━━━ Supplied material

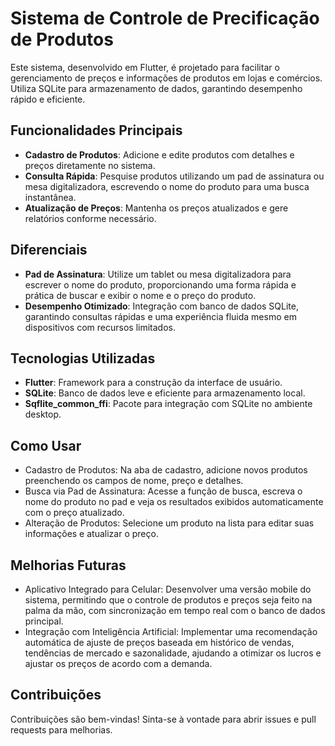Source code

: # Sistema de Controle de Precificação de Produtos

Este sistema, desenvolvido em Flutter, é projetado para facilitar o gerenciamento de preços e informações de produtos em lojas e comércios. Utiliza SQLite para armazenamento de dados, garantindo desempenho rápido e eficiente.

## Funcionalidades Principais

- **Cadastro de Produtos**: Adicione e edite produtos com detalhes e preços diretamente no sistema.
- **Consulta Rápida**: Pesquise produtos utilizando um pad de assinatura ou mesa digitalizadora, escrevendo o nome do produto para uma busca instantânea.
- **Atualização de Preços**: Mantenha os preços atualizados e gere relatórios conforme necessário.

## Diferenciais

- **Pad de Assinatura**: Utilize um tablet ou mesa digitalizadora para escrever o nome do produto, proporcionando uma forma rápida e prática de buscar e exibir o nome e o preço do produto.
- **Desempenho Otimizado**: Integração com banco de dados SQLite, garantindo consultas rápidas e uma experiência fluida mesmo em dispositivos com recursos limitados.

## Tecnologias Utilizadas

- **Flutter**: Framework para a construção da interface de usuário.
- **SQLite**: Banco de dados leve e eficiente para armazenamento local.
- **Sqflite_common_ffi**: Pacote para integração com SQLite no ambiente desktop.

## Como Usar
- Cadastro de Produtos: Na aba de cadastro, adicione novos produtos preenchendo os campos de nome, preço e detalhes.
- Busca via Pad de Assinatura: Acesse a função de busca, escreva o nome do produto no pad e veja os resultados exibidos automaticamente com o preço atualizado.
- Alteração de Produtos: Selecione um produto na lista para editar suas informações e atualizar o preço.

## Melhorias Futuras
- Aplicativo Integrado para Celular: Desenvolver uma versão mobile do sistema, permitindo que o controle de produtos e preços seja feito na palma da mão, com sincronização em tempo real com o banco de dados principal.
- Integração com Inteligência Artificial: Implementar uma recomendação automática de ajuste de preços baseada em histórico de vendas, tendências de mercado e sazonalidade, ajudando a otimizar os lucros e ajustar os preços de acordo com a demanda.

## Contribuições
Contribuições são bem-vindas! Sinta-se à vontade para abrir issues e pull requests para melhorias.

━━━━━━

§ **Task to carry out**: The entries are to be restated word for word, with pictures omitted.

§ **Response area**:
Source code

: # Sistema de Controle de Precificação de Produtos

Este sistema, desenvolvido em Flutter, é projetado para facilitar o gerenciamento de preços e informações de produtos em lojas e comércios. Utiliza SQLite para armazenamento de dados, garantindo desempenho rápido e eficiente.

## Funcionalidades Principais

- **Cadastro de Produtos**: Adicione e edite produtos com detalhes e preços diretamente no sistema.
- **Consulta Rápida**: Pesquise produtos utilizando um pad de assinatura ou mesa digitalizadora, escrevendo o nome do produto para uma busca instantânea.
- **Atualização de Preços**: Mantenha os preços atualizados e gere relatórios conforme necessário.

## Diferenciais

- **Pad de Assinatura**: Utilize um tablet ou mesa digitalizadora para escrever o nome do produto, proporcionando uma forma rápida e prática de buscar e exibir o nome e o preço do produto.
- **Desempenho Otimizado**: Integração com banco de dados SQLite, garantindo consultas rápidas e uma experiência fluida mesmo em dispositivos com recursos limitados.

## Tecnologias Utilizadas

- **Flutter**: Framework para a construção da interface de usuário.
- **SQLite**: Banco de dados leve e eficiente para armazenamento local.
- **Sqflite_common_ffi**: Pacote para integração com SQLite no ambiente desktop.

## Como Usar
- Cadastro de Produtos: Na aba de cadastro, adicione novos produtos preenchendo os campos de nome, preço e detalhes.
- Busca via Pad de Assinatura: Acesse a função de busca, escreva o nome do produto no pad e veja os resultados exibidos automaticamente com o preço atualizado.
- Alteração de Produtos: Selecione um produto na lista para editar suas informações e atualizar o preço.

## Melhorias Futuras
- Aplicativo Integrado para Celular: Desenvolver uma versão mobile do sistema, permitindo que o controle de produtos e preços seja feito na palma da mão, com sincronização em tempo real com o banco de dados principal.
- Integração com Inteligência Artificial: Implementar uma recomendação automática de ajuste de preços baseada em histórico de vendas, tendências de mercado e sazonalidade, ajudando a otimizar os lucros e ajustar os preços de acordo com a demanda.

## Contribuições
Contribuições são bem-vindas! Sinta-se à vontade para abrir issues e pull requests para melhorias.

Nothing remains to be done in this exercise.